START Data extract

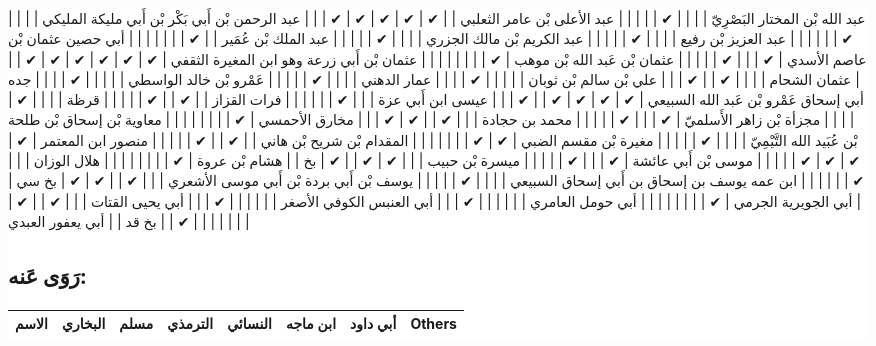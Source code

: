 | عبد الله بْن المختار البَصْرِيّ                       |         |      |         | ✔       |          |          |        |
| عبد الأعلى بْن عامر الثعلبي                           |         | ✔    | ✔       | ✔       | ✔        | ✔        |        |
| عبد الرحمن بْن أَبي بَكْر بْن أَبي مليكة المليكي      |         |      | ✔       |         |          |          |        |
| عبد العزيز بْن رفيع                                   |         |      |         | ✔       |          |          |        |
| عبد الكريم بْن مالك الجزري                            |         |      |         | ✔       |          |          |        |
| عبد الملك بْن عُمَير                                  |         | ✔    |         |         |          |          |        |
| أبي حصين عثمان بْن عاصم الأسدي                        | ✔       |      |         | ✔       |          |          |        |
| عثمان بْن عَبد الله بْن موهب                          | ✔       |      |         |         |          |          |        |
| عثمان بْن أَبي زرعة وهو ابن المغيرة الثقفي            | ✔       | ✔    | ✔       | ✔       | ✔        | ✔        |        |
| عثمان الشحام                                          |         |      |         | ✔       |          | ✔        |        |
| علي بْن سالم بْن ثوبان                                |         |      |         |         | ✔        |          |        |
| عمار الدهني                                           |         |      |         | ✔       |          |          |        |
| عَمْرو بْن خالد الواسطي                               |         |      |         |         | ✔        |          |        |
| جده أبي إسحاق عَمْرو بْن عَبد الله السبيعي            | ✔       | ✔    | ✔       | ✔       |          | ✔        |        |
| عيسى ابن أَبي عزة                                     |         |      | ✔       |         |          |          |        |
| فرات القزاز                                           |         | ✔    |         | ✔       |          |          |        |
| قرظة                                                  |         |      |         | ✔       |          |          |        |
| مجزأة بْن زاهر الأَسلميّ                              | ✔       |      |         | ✔       |          |          |        |
| محمد بن حجادة                                         |         |      | ✔       |         | ✔        | ✔        |        |
| مخارق الأحمسي                                         | ✔       |      |         |         |          |          |        |
| معاوية بْن إسحاق بْن طلحة بْن عُبَيد الله التَّيْمِيّ |         |      |         | ✔       |          |          |        |
| مغيرة بْن مقسم الضبي                                  | ✔       | ✔    |         |         |          |          |        |
| المقدام بْن شريح بْن هاني                             |         | ✔    |         | ✔       |          |          |        |
| منصور ابن المعتمر                                     | ✔       | ✔    | ✔       | ✔       |          |          |        |
| موسى بْن أَبي عائشة                                   | ✔       |      |         | ✔       |          |          |        |
| ميسرة بْن حبيب                                        |         |      | ✔       | ✔       |          | ✔        | بخ     |
| هشام بْن عروة                                         | ✔       |      |         |         |          |          |        |
| هلال الوزان                                           |         |      | ✔       |         |          |          |        |
| ابن عمه يوسف بن إسحاق بن أَبي إسحاق السبيعي           |         |      |         | ✔       |          |          |        |
| يوسف بْن أَبي بردة بْن أَبي موسى الأشعري              |         |      | ✔       |         | ✔        | ✔        | بخ سي  |
| أبي الجويرية الجرمي                                   | ✔       |      |         |         |          |          |        |
| أبي حومل العامري                                      |         |      |         |         |          | ✔        |        |
| أبي العنبس الكوفي الأصغر                              |         |      |         |         |          | ✔        |        |
| أبي يحيى القتات                                       |         |      | ✔       |         | ✔        |          | بخ قد  |
| أبي يعفور العبدي                                      | ✔       |      |         |         |          |          |        |
## رَوَى عَنه:
| الاسم                                                 | البخاري | مسلم | الترمذي | النسائي | ابن ماجه | أبي داود | Others |
| ----------------------------------------------------- | ------- | ---- | ------- | ------- | -------- | -------- | ------ |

END Data extract

# What you are asked to do:
Some lines above contain the word "يوسف". Copy each of them.

# Exercise answer:
| ابن عمه يوسف بن إسحاق بن أَبي إسحاق السبيعي           |         |      |         | ✔       |          |          |        |
| يوسف بْن أَبي بردة بْن أَبي موسى الأشعري              |         |      | ✔       |         | ✔        | ✔        | بخ سي  |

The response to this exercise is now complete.